* **To do**:
Return the data below in full, matching every line exactly.

Dataset excerpts Block Start

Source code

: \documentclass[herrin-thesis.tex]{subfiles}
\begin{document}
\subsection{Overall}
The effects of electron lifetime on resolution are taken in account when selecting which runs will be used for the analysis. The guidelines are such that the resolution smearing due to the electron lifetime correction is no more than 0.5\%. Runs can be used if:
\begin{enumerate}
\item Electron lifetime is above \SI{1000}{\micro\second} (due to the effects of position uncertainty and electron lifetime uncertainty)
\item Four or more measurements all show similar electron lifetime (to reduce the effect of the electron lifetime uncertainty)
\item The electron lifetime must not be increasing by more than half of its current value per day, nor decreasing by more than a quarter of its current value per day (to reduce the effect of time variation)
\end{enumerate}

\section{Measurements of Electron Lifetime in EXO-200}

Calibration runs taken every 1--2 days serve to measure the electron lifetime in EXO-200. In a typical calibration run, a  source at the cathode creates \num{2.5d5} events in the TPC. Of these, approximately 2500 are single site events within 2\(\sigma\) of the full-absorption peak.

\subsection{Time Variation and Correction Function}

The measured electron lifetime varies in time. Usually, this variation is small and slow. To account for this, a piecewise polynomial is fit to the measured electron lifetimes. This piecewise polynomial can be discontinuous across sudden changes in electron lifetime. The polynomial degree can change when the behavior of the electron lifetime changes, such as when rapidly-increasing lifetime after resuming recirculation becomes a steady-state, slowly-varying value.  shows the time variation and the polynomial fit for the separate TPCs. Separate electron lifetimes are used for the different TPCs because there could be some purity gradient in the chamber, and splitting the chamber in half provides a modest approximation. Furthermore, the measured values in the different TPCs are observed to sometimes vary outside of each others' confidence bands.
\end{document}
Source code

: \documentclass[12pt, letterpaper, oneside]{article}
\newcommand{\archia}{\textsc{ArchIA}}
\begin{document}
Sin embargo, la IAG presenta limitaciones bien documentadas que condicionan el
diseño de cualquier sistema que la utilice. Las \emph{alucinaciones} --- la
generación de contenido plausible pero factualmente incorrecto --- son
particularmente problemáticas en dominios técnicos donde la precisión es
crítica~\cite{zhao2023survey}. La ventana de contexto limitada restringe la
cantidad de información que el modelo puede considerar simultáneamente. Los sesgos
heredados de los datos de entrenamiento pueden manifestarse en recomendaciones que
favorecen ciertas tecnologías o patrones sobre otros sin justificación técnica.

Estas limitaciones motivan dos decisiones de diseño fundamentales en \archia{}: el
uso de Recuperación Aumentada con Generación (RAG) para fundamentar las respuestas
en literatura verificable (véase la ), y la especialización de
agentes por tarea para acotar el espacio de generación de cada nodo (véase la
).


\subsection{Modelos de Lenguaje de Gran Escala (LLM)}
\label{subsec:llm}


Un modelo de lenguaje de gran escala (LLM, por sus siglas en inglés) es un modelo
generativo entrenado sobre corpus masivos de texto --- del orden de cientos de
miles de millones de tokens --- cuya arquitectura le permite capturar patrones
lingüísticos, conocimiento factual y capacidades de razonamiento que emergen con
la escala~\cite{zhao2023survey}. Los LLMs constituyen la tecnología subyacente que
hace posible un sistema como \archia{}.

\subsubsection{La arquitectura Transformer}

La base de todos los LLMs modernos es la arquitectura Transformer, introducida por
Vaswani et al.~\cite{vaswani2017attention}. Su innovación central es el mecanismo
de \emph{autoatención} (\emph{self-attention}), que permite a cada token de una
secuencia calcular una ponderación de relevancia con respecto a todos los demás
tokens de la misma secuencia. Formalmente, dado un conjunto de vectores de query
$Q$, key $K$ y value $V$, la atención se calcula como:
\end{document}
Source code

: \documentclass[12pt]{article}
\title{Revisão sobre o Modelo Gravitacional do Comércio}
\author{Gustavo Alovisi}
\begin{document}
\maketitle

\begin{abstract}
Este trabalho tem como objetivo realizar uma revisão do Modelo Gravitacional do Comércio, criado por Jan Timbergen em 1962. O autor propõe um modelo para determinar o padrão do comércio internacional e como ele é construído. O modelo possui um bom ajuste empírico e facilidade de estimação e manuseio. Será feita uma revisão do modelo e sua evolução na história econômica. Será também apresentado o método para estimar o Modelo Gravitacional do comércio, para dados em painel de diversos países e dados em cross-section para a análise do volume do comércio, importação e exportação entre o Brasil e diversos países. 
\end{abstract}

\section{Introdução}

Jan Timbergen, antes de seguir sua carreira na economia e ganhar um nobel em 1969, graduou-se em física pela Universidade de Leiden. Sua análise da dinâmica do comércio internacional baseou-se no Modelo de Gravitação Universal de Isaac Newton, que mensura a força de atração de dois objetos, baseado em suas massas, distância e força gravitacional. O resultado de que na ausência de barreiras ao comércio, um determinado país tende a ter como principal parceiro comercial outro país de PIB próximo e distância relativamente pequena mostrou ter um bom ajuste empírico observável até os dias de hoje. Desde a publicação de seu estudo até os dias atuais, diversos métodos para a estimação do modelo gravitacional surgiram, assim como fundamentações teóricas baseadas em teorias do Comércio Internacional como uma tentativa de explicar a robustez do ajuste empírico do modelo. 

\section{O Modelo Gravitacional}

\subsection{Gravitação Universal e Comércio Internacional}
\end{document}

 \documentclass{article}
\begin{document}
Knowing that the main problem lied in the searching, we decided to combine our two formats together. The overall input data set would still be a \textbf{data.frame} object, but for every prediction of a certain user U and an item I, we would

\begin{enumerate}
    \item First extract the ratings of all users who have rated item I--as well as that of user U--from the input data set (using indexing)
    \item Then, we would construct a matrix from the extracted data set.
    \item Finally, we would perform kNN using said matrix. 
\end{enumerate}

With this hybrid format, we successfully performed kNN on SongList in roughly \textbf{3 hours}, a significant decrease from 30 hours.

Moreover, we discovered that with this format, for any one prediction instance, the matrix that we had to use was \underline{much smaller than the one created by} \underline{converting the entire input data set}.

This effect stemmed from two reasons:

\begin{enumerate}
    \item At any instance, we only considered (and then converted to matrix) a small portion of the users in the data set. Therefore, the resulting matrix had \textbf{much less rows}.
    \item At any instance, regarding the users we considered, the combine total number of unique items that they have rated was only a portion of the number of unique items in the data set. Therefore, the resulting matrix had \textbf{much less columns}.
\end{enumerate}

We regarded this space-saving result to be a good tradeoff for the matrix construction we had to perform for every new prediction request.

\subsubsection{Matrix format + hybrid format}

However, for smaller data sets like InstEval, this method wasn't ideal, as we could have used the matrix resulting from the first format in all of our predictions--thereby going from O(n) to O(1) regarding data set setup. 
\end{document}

Dataset excerpts Block End

* **Exercise response**:
Source code

: \documentclass[herrin-thesis.tex]{subfiles}
\begin{document}
\subsection{Overall}
The effects of electron lifetime on resolution are taken in account when selecting which runs will be used for the analysis. The guidelines are such that the resolution smearing due to the electron lifetime correction is no more than 0.5\%. Runs can be used if:
\begin{enumerate}
\item Electron lifetime is above \SI{1000}{\micro\second} (due to the effects of position uncertainty and electron lifetime uncertainty)
\item Four or more measurements all show similar electron lifetime (to reduce the effect of the electron lifetime uncertainty)
\item The electron lifetime must not be increasing by more than half of its current value per day, nor decreasing by more than a quarter of its current value per day (to reduce the effect of time variation)
\end{enumerate}

\section{Measurements of Electron Lifetime in EXO-200}

Calibration runs taken every 1--2 days serve to measure the electron lifetime in EXO-200. In a typical calibration run, a  source at the cathode creates \num{2.5d5} events in the TPC. Of these, approximately 2500 are single site events within 2\(\sigma\) of the full-absorption peak.

\subsection{Time Variation and Correction Function}

The measured electron lifetime varies in time. Usually, this variation is small and slow. To account for this, a piecewise polynomial is fit to the measured electron lifetimes. This piecewise polynomial can be discontinuous across sudden changes in electron lifetime. The polynomial degree can change when the behavior of the electron lifetime changes, such as when rapidly-increasing lifetime after resuming recirculation becomes a steady-state, slowly-varying value.  shows the time variation and the polynomial fit for the separate TPCs. Separate electron lifetimes are used for the different TPCs because there could be some purity gradient in the chamber, and splitting the chamber in half provides a modest approximation. Furthermore, the measured values in the different TPCs are observed to sometimes vary outside of each others' confidence bands.
\end{document}
Source code

: \documentclass[12pt, letterpaper, oneside]{article}
\newcommand{\archia}{\textsc{ArchIA}}
\begin{document}
Sin embargo, la IAG presenta limitaciones bien documentadas que condicionan el
diseño de cualquier sistema que la utilice. Las \emph{alucinaciones} --- la
generación de contenido plausible pero factualmente incorrecto --- son
particularmente problemáticas en dominios técnicos donde la precisión es
crítica~\cite{zhao2023survey}. La ventana de contexto limitada restringe la
cantidad de información que el modelo puede considerar simultáneamente. Los sesgos
heredados de los datos de entrenamiento pueden manifestarse en recomendaciones que
favorecen ciertas tecnologías o patrones sobre otros sin justificación técnica.

Estas limitaciones motivan dos decisiones de diseño fundamentales en \archia{}: el
uso de Recuperación Aumentada con Generación (RAG) para fundamentar las respuestas
en literatura verificable (véase la ), y la especialización de
agentes por tarea para acotar el espacio de generación de cada nodo (véase la
).


\subsection{Modelos de Lenguaje de Gran Escala (LLM)}
\label{subsec:llm}


Un modelo de lenguaje de gran escala (LLM, por sus siglas en inglés) es un modelo
generativo entrenado sobre corpus masivos de texto --- del orden de cientos de
miles de millones de tokens --- cuya arquitectura le permite capturar patrones
lingüísticos, conocimiento factual y capacidades de razonamiento que emergen con
la escala~\cite{zhao2023survey}. Los LLMs constituyen la tecnología subyacente que
hace posible un sistema como \archia{}.

\subsubsection{La arquitectura Transformer}

La base de todos los LLMs modernos es la arquitectura Transformer, introducida por
Vaswani et al.~\cite{vaswani2017attention}. Su innovación central es el mecanismo
de \emph{autoatención} (\emph{self-attention}), que permite a cada token de una
secuencia calcular una ponderación de relevancia con respecto a todos los demás
tokens de la misma secuencia. Formalmente, dado un conjunto de vectores de query
$Q$, key $K$ y value $V$, la atención se calcula como:
\end{document}
Source code

: \documentclass[12pt]{article}
\title{Revisão sobre o Modelo Gravitacional do Comércio}
\author{Gustavo Alovisi}
\begin{document}
\maketitle

\begin{abstract}
Este trabalho tem como objetivo realizar uma revisão do Modelo Gravitacional do Comércio, criado por Jan Timbergen em 1962. O autor propõe um modelo para determinar o padrão do comércio internacional e como ele é construído. O modelo possui um bom ajuste empírico e facilidade de estimação e manuseio. Será feita uma revisão do modelo e sua evolução na história econômica. Será também apresentado o método para estimar o Modelo Gravitacional do comércio, para dados em painel de diversos países e dados em cross-section para a análise do volume do comércio, importação e exportação entre o Brasil e diversos países. 
\end{abstract}

\section{Introdução}

Jan Timbergen, antes de seguir sua carreira na economia e ganhar um nobel em 1969, graduou-se em física pela Universidade de Leiden. Sua análise da dinâmica do comércio internacional baseou-se no Modelo de Gravitação Universal de Isaac Newton, que mensura a força de atração de dois objetos, baseado em suas massas, distância e força gravitacional. O resultado de que na ausência de barreiras ao comércio, um determinado país tende a ter como principal parceiro comercial outro país de PIB próximo e distância relativamente pequena mostrou ter um bom ajuste empírico observável até os dias de hoje. Desde a publicação de seu estudo até os dias atuais, diversos métodos para a estimação do modelo gravitacional surgiram, assim como fundamentações teóricas baseadas em teorias do Comércio Internacional como uma tentativa de explicar a robustez do ajuste empírico do modelo. 

\section{O Modelo Gravitacional}

\subsection{Gravitação Universal e Comércio Internacional}
\end{document}

 \documentclass{article}
\begin{document}
Knowing that the main problem lied in the searching, we decided to combine our two formats together. The overall input data set would still be a \textbf{data.frame} object, but for every prediction of a certain user U and an item I, we would

\begin{enumerate}
    \item First extract the ratings of all users who have rated item I--as well as that of user U--from the input data set (using indexing)
    \item Then, we would construct a matrix from the extracted data set.
    \item Finally, we would perform kNN using said matrix. 
\end{enumerate}

With this hybrid format, we successfully performed kNN on SongList in roughly \textbf{3 hours}, a significant decrease from 30 hours.

Moreover, we discovered that with this format, for any one prediction instance, the matrix that we had to use was \underline{much smaller than the one created by} \underline{converting the entire input data set}.

This effect stemmed from two reasons:

\begin{enumerate}
    \item At any instance, we only considered (and then converted to matrix) a small portion of the users in the data set. Therefore, the resulting matrix had \textbf{much less rows}.
    \item At any instance, regarding the users we considered, the combine total number of unique items that they have rated was only a portion of the number of unique items in the data set. Therefore, the resulting matrix had \textbf{much less columns}.
\end{enumerate}

We regarded this space-saving result to be a good tradeoff for the matrix construction we had to perform for every new prediction request.

\subsubsection{Matrix format + hybrid format}

However, for smaller data sets like InstEval, this method wasn't ideal, as we could have used the matrix resulting from the first format in all of our predictions--thereby going from O(n) to O(1) regarding data set setup. 
\end{document}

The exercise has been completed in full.